In 1973, the Mayfair Mall was fully enclosed. An arcade called The Bazaar replaced the Central Park area of Mayfair. An office tower was built on the southwest side of the mall in 1975, and construction began on a second in November 1977.

In 1986, Mayfair was rededicated following a $15 million remodeling effort. The Bazaar and the center court ice rink were both removed. A two-level atrium was built, featuring a new food court. The upper level was also expanded, adding 78,000 sqft of retail space. Following this expansion, the mall included 109 stores including Milwaukee based Boston Store which replaced Gimbels.

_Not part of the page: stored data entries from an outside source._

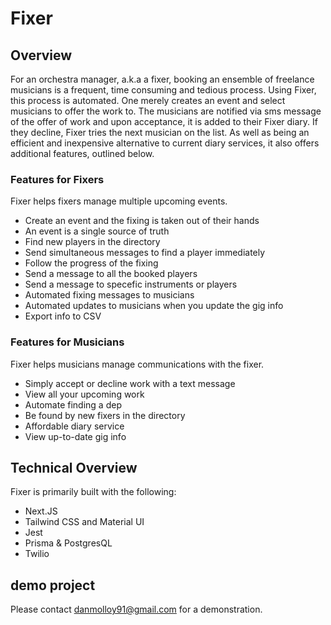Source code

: # Fixer

## Overview
For an orchestra manager, a.k.a a fixer, booking an ensemble of freelance musicians is a frequent, time consuming and tedious process. Using Fixer, this process is automated. One merely creates an event and select musicians to offer the work to. The musicians are notified via sms message of the offer of work and upon acceptance, it is added to their Fixer diary. If they decline, Fixer tries the next musician on the list. 
As well as being an efficient and inexpensive alternative to current diary services, it also offers additional features, outlined below.

### Features for Fixers
Fixer helps fixers manage multiple upcoming events. 

* Create an event and the fixing is taken out of their hands
* An event is a single source of truth
* Find new players in the directory
* Send simultaneous messages to find a player immediately
* Follow the progress of the fixing
* Send a message to all the booked players
* Send a message to specefic instruments or players
* Automated fixing messages to musicians
* Automated updates to musicians when you update the gig info
* Export info to CSV

### Features for Musicians
Fixer helps musicians manage communications with the fixer.

* Simply accept or decline work with a text message
* View all your upcoming work
* Automate finding a dep
* Be found by new fixers in the directory
* Affordable diary service
* View up-to-date gig info 

## Technical Overview
Fixer is primarily built with the following:
* Next.JS
* Tailwind CSS and Material UI
* Jest
* Prisma & PostgresQL
* Twilio


## demo project
Please contact danmolloy91@gmail.com for a demonstration.


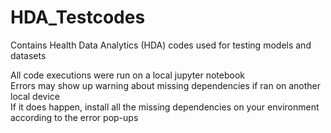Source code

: # HDA_Testcodes
Contains Health Data Analytics (HDA) codes used for testing models and datasets

All code executions were run on a local jupyter notebook\
Errors may show up warning about missing dependencies if ran on another local device\
If it does happen, install all the missing dependencies on your environment according to the error pop-ups
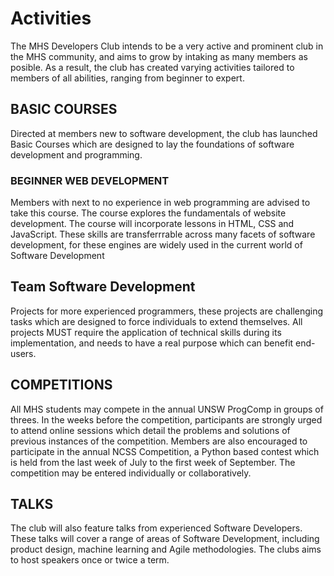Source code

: # Activities

The MHS Developers Club intends to be a very active and prominent club in the MHS community, and aims to grow by intaking as
many members as posible. As a result, the club has created varying activities tailored to members of all abilities, 
ranging from beginner to expert.

## BASIC COURSES
Directed at members new to software development, the club has launched Basic Courses which are designed to lay
the foundations of software development and programming.

### BEGINNER WEB DEVELOPMENT
Members with next to no experience in web programming are advised to take this course. The course explores the 
fundamentals of website development. The course will incorporate lessons in HTML, CSS and JavaScript. These skills 
are transferrrable across many facets of software development, for these engines are widely used in the current
world of Software Development


## Team Software Development
Projects for more experienced programmers, these projects are challenging tasks
which are designed to force individuals to extend themselves. All projects MUST
require the application of technical skills during its implementation, and needs 
to have a real purpose which can benefit end-users. 

## COMPETITIONS
All MHS students may compete in the annual UNSW ProgComp in groups of threes. In the weeks before the competition,
participants are strongly urged to attend online sessions which detail the problems and solutions of previous instances
of the competition.
Members are also encouraged to participate in the annual NCSS Competition, a Python based contest which is held from 
the last week of July to the first week of September. The competition may be entered individually or collaboratively. 

## TALKS
The club will also feature talks from experienced Software Developers. These talks will cover a range of areas of Software
Development, including product design, machine learning and Agile methodologies. The clubs aims to host speakers once or twice 
a term.



                               

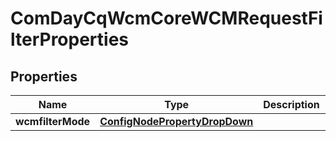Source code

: 
# ComDayCqWcmCoreWCMRequestFilterProperties

## Properties
Name | Type | Description | Notes
------------ | ------------- | ------------- | -------------
**wcmfilterMode** | [**ConfigNodePropertyDropDown**](ConfigNodePropertyDropDown.md) |  |  [optional]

In 1998, the shopping center was purchased by General Growth Properties. A subsequent renovation project added a movie theater and a Barnes & Noble bookstore in 1998, and more than 100,000 sqft of retail space to the upper level in 2000. The second floor of the atrium was expanded across the entire mall adding new restaurants and shops. A cinema was also added, acting as a third anchor at Mayfair.

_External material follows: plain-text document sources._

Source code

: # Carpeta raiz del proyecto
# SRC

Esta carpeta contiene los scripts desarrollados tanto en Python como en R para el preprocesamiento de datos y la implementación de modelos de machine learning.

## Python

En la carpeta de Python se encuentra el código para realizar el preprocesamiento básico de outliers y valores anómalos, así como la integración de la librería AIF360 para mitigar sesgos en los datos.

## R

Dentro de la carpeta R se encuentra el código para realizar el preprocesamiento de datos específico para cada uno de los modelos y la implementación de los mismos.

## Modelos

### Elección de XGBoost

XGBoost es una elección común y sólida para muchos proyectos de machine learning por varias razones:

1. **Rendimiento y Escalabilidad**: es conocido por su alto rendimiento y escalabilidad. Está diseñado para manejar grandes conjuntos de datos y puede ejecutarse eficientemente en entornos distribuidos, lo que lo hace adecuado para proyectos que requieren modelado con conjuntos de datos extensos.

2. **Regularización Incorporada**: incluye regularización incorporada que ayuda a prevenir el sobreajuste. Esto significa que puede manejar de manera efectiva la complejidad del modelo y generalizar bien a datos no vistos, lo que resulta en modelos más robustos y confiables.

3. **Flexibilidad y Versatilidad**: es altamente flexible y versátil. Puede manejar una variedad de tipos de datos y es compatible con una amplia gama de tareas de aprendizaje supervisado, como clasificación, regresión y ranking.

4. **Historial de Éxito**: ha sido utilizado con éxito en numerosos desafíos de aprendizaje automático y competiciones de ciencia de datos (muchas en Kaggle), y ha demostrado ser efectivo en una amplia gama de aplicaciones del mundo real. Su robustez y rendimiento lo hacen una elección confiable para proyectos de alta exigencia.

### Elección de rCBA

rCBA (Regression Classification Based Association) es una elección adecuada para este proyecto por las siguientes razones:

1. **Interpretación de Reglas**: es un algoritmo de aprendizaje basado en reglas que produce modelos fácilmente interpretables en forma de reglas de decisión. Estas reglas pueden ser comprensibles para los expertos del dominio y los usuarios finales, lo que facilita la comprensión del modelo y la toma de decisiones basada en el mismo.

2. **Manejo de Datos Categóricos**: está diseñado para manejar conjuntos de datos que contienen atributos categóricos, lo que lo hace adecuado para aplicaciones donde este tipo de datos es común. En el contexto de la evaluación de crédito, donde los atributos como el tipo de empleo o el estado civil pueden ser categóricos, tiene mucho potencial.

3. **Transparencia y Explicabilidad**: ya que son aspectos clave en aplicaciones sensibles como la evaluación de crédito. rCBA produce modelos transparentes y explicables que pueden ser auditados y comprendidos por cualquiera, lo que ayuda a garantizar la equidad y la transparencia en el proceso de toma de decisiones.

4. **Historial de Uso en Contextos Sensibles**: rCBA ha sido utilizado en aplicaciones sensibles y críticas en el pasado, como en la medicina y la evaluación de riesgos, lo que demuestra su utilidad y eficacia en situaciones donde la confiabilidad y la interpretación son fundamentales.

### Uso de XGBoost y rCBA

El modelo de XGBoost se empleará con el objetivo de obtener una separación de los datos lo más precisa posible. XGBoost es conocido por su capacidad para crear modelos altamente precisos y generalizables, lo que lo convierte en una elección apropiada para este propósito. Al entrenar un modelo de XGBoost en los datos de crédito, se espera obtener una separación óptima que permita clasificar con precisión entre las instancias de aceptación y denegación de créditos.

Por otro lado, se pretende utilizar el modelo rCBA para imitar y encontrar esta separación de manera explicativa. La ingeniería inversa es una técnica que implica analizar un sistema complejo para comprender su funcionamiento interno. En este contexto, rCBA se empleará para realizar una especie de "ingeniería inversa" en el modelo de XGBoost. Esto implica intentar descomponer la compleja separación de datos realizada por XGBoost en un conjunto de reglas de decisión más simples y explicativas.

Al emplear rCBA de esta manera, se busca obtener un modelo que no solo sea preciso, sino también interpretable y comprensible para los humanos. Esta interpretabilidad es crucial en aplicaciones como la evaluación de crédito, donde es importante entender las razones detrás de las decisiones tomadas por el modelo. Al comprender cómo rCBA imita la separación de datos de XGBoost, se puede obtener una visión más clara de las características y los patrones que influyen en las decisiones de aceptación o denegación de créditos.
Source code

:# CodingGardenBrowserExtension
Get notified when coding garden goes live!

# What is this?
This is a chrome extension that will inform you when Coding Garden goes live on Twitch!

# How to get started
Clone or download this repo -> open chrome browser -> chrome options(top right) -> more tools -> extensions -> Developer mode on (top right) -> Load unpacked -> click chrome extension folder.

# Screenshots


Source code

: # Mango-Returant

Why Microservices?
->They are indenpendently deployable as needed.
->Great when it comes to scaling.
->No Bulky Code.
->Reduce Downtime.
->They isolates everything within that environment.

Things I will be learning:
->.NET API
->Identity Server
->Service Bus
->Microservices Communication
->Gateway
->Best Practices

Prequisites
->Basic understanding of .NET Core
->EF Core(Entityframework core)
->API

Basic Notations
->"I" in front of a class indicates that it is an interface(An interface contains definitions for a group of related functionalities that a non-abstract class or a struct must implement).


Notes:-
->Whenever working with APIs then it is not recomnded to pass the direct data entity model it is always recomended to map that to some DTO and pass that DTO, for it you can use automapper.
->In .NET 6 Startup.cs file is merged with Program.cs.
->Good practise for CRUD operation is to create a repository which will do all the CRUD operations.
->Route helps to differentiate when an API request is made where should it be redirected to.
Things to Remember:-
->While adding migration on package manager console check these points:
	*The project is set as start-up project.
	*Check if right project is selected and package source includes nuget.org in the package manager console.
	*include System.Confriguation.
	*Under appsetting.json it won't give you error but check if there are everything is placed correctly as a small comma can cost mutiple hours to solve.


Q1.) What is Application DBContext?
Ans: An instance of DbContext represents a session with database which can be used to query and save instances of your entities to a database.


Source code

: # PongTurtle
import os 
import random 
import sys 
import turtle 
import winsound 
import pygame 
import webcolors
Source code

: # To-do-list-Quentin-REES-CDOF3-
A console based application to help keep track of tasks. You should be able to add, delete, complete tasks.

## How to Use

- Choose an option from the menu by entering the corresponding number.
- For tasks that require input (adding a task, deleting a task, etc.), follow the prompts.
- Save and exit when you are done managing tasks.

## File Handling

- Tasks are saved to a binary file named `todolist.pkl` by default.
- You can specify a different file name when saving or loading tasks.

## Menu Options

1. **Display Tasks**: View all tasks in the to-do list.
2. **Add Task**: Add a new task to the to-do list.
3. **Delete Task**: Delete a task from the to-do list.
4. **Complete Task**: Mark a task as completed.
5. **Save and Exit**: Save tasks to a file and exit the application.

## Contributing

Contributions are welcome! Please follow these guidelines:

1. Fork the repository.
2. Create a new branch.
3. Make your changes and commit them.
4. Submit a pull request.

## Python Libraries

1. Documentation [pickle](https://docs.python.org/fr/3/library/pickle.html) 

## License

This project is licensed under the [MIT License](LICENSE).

Mayfair dealt with increased competition from other Milwaukee area shopping centers, including Bayshore Town Center, which underwent remodeling and nearby Brookfield Square. A teen curfew was instituted in the 2010s due to several incidents within the mall and after films at the multiplex let out on weekends.

In June 2003, Maggiano's Little Italy opened in the Marshall Field's wing. On October 26, 2004, a Cheesecake Factory restaurant opened on an outparcel. In 2005, a Crate & Barrel opened in front of the main mall entrance. The General Cinema multiplex was acquired by AMC Theatres after GCC's purchase by AMC. Marshall Field's converted to Macy's in 2006 as part of the broad rebranding of the Federated Department Stores to the Macy's label.

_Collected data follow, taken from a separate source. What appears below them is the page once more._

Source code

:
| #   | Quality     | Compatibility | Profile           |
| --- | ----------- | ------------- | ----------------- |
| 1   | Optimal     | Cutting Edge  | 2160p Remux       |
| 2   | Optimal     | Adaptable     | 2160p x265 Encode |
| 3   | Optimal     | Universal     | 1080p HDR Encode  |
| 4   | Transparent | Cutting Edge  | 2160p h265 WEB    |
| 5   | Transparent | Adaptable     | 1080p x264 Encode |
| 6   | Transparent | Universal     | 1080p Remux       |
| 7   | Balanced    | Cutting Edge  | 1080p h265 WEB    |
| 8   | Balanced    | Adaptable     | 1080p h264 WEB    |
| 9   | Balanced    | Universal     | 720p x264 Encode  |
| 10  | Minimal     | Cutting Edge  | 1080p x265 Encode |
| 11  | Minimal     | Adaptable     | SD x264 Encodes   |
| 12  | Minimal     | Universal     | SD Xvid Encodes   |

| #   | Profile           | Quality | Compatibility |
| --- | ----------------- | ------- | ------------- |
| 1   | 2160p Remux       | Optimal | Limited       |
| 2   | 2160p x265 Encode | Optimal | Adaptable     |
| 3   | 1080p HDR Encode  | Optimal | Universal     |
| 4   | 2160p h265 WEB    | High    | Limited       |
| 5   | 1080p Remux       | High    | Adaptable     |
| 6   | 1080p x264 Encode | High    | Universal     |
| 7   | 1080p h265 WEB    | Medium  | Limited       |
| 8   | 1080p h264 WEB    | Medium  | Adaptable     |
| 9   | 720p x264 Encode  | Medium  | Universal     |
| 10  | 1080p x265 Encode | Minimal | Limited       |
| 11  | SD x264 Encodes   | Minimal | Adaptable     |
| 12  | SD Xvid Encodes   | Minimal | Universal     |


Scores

Nordstrom opened in the mall on October 23, 2015. It was the first full-line Nordstrom store to open in the state of Wisconsin. Nordstrom wanted to meet such high demand, and Milwaukee was the largest metropolitan area without a Nordstrom. The Container Store also opened in 2015.

Boston Store closed in 2018 due to Bon-Ton filing for Chapter 11 bankruptcy protection and closing all stores.

In February 2025 Scheels announced it would be opening in the former Boston Store, with plans to open by spring of 2027.

=== 2020 shootings ===

On February 2, 2020, Alvin Cole, a 17-year-old, was killed in an incident with police. Cole was shot five times by former Wauwatosa Officer Joseph Mensah. The officer was suspended and eventually resigned after an independent investigation led by former U.S. Attorney Steven Biskupic called for his dismissal due to him being involved in two other fatal shootings, among other issues. The investigation revealed that Cole never shot an officer; the only bullet Cole fired hitting himself in the arm while running away and dropping to the ground.

On November 20, 2020, a mass shooting occurred at the mall. Eight non-life-threatening injuries were reported, drawing a massive emergency response, including the FBI. The shooter fled the scene afterwards. A 15-year-old was arrested in connection with the shooting.

== Anchors ==

=== Current anchors ===

- Barnes & Noble — Opened in 1998
- AMC Theatres — Opened in 2002
- Crate & Barrel — Opened in 2005
- Macy's — Opened in 2006
- The Container Store — Opened in 2015 (outparcel anchor)
- Nordstrom — Opened in 2015

=== Upcoming anchors ===

- Scheels — Scheduled to open in 2027

=== Former anchors ===

- Gimbels — Opened in 1958, closed in 1986, replaced by Boston Store
- Marshall Field's — Opened in 1959, converted to Macy's in 2006
- Boston Store — Opened in 1987, closed in 2018, being replaced by Scheels in 2027
- General Cinema — Opened in 1999, converted to AMC Theatres in 2002j

==The Mayfair Collection==
In fall 2015, a new shopping center opened just northwest of Mayfair Mall known as The Mayfair Collection. It has stores like Nordstrom Rack, Old Navy, Dick's Sporting Goods, Whole Foods Market, and Versona Accessories. It also has a Homewood Suites by Hilton hotel. as well as a planned apartment complex known as Uptown at the District and several restaurants as well. Phase 2 is yet to be complete with stores and restaurants.